Transparency needed to improve choice for legal services customers

19th Aug 2016

Customer choice is being hampered by a lack of information, research from the Legal Services Consumer Panel shows.

According to the panel’s Legal Services Consumer Tracker 2016 report, there is a clear gap between legal services customers who are confident and knowledgeable and those who are not, with the latter experiencing lower levels of satisfaction and trust. 

The data, collected by the panel over six years, shows that while there has been some progress in the use of fixed fees and improved customer confidence, the pace of change has been slow. 

It reveals that just one in four customers shopped around for a legal service in the last six years, while trust in lawyers has dropped to 42%, after standing at 47% in 2012. Findings from the Institute of Customer Service’s latest UK Customer Satisfaction Index suggest that trust is more significant a factor in customer satisfaction than ever before, with data showing a clear correlation between high levels of trust and superior satisfaction.

The panel’s report also shows that, while reputation is the most important factor when choosing a legal services provider, price, convenience and speed are also key in helping consumers make their choice. 

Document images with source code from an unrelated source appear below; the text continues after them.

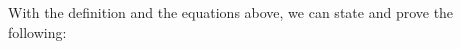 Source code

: \documentclass[sn-mathphys-num]{sn-jnl}%
\newcommand{\GG}{\Gamma}
\newcommand{\GD}{\Delta}
\newcommand{\vd}{\vdash}
\newcommand{\lolli}{\multimap}
\newcommand{\lleft}{{\lolli}\mathsf{L}}
\newcommand{\lright}{{\lolli}\mathsf{R}}
\newcommand{\mf}[1]{\mathsf{#1}}
\theoremstyle{thmstyleone}%
\theoremstyle{thmstyletwo}%
\theoremstyle{thmstylethree}%
\begin{document}
With the definition and the equations above, we can state and prove the following:
\cutIntrp
\end{document}
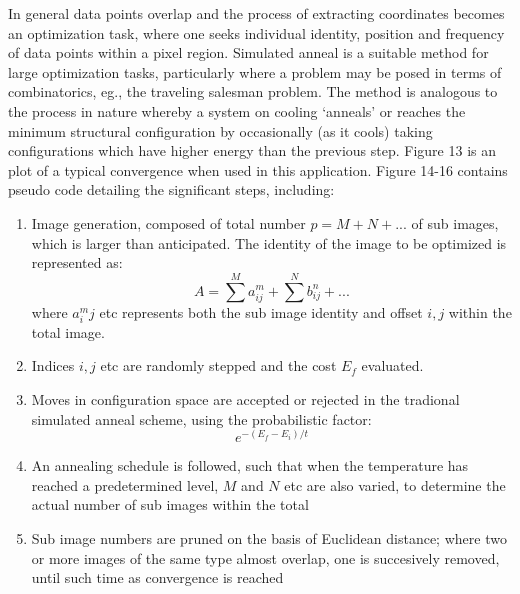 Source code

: \documentclass[12pt]{article}
\newcommand{\beq}{\begin{equation}}
\newcommand{\eeq}{\end{equation}}
\begin{document}
In general data points overlap and the process of extracting  coordinates becomes an optimization task, where one  seeks individual identity, position and frequency of data points within a pixel region. Simulated anneal is a suitable method for large optimization tasks, particularly where a problem may be posed in terms of combinatorics, eg., the traveling salesman problem. The method is analogous to the process in nature whereby a system on cooling ‘anneals’ or reaches the minimum structural configuration by occasionally (as it cools) taking configurations which have higher energy than the previous step. Figure 13 is an plot of a typical convergence when used in this application. Figure 14-16 contains pseudo code detailing the significant steps, including:
\begin{enumerate}
\item Image generation, composed of total number $p=M+N+...$ of sub images, which is larger than anticipated. The identity of the image to be optimized is represented as:
\beq A=\sum^M a^m_{ij}+\sum^N b^n_{ij} + ... \eeq
where $a^m_ij$ etc represents both the sub image identity and offset $i,j$ within the total image.
\item Indices $i,j$ etc are randomly stepped and the cost $E_f$ evaluated.
\item Moves in configuration space are accepted or rejected in the tradional simulated anneal scheme, using the probabilistic factor:
\beq e^{-(E_f-E_i)/t} \eeq
\item An annealing schedule is followed, such that when the temperature has reached a predetermined level, $M$ and $N$ etc are also varied, to determine the actual number of sub images within the total
\item Sub image numbers  are pruned on the basis of Euclidean distance; where two or more images of the same type almost overlap, one is succesively removed, until such time as convergence is reached
\end{enumerate}   
\end{document}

The report follows the Competition and Markets Authority (CMA)’s interim report into the supply of legal services, released last month. The study found that a lack of upfront pricing was primarily to blame for lack of competition within the sector. 

“Over the last six years we’ve seen some positive improvements, but we are at a stage now where we should all expect more,” says Elisabeth Davies, the panel’s chair. “Regulators should be doing more to better equip consumers with the information they need about costs and quality to make informed choices. 

“The recent CMA report highlighted the negative impact of opaque pricing structures and costs across the market, as well as the need to be able to demonstrate quality before purchase. Now is the time for regulators to take stock of what they can do to improve this situation and to commit to taking action. In the absence of effective information, we’re not going to have effective competition.”